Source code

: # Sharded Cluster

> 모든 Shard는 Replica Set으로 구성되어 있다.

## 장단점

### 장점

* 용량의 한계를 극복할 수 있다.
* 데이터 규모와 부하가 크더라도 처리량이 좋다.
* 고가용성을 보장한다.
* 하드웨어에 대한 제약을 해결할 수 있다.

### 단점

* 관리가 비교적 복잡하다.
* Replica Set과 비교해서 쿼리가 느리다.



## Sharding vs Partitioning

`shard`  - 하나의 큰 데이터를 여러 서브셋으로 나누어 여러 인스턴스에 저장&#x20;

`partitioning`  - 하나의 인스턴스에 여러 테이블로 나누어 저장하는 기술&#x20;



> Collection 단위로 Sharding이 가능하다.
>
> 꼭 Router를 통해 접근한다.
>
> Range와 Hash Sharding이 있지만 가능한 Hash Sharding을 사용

___

▶ _EXERCISE GOAL_:
The lines from the one containing "제약을 해결할 수 있다." through the final line of the listing above are to be repeated exactly, and nothing else is to be printed.

▶ _RESULT OF THIS TASK_:
* 하드웨어에 대한 제약을 해결할 수 있다.

### 단점

* 관리가 비교적 복잡하다.
* Replica Set과 비교해서 쿼리가 느리다.



## Sharding vs Partitioning

`shard`  - 하나의 큰 데이터를 여러 서브셋으로 나누어 여러 인스턴스에 저장&#x20;

`partitioning`  - 하나의 인스턴스에 여러 테이블로 나누어 저장하는 기술&#x20;



> Collection 단위로 Sharding이 가능하다.
>
> 꼭 Router를 통해 접근한다.
>
> Range와 Hash Sharding이 있지만 가능한 Hash Sharding을 사용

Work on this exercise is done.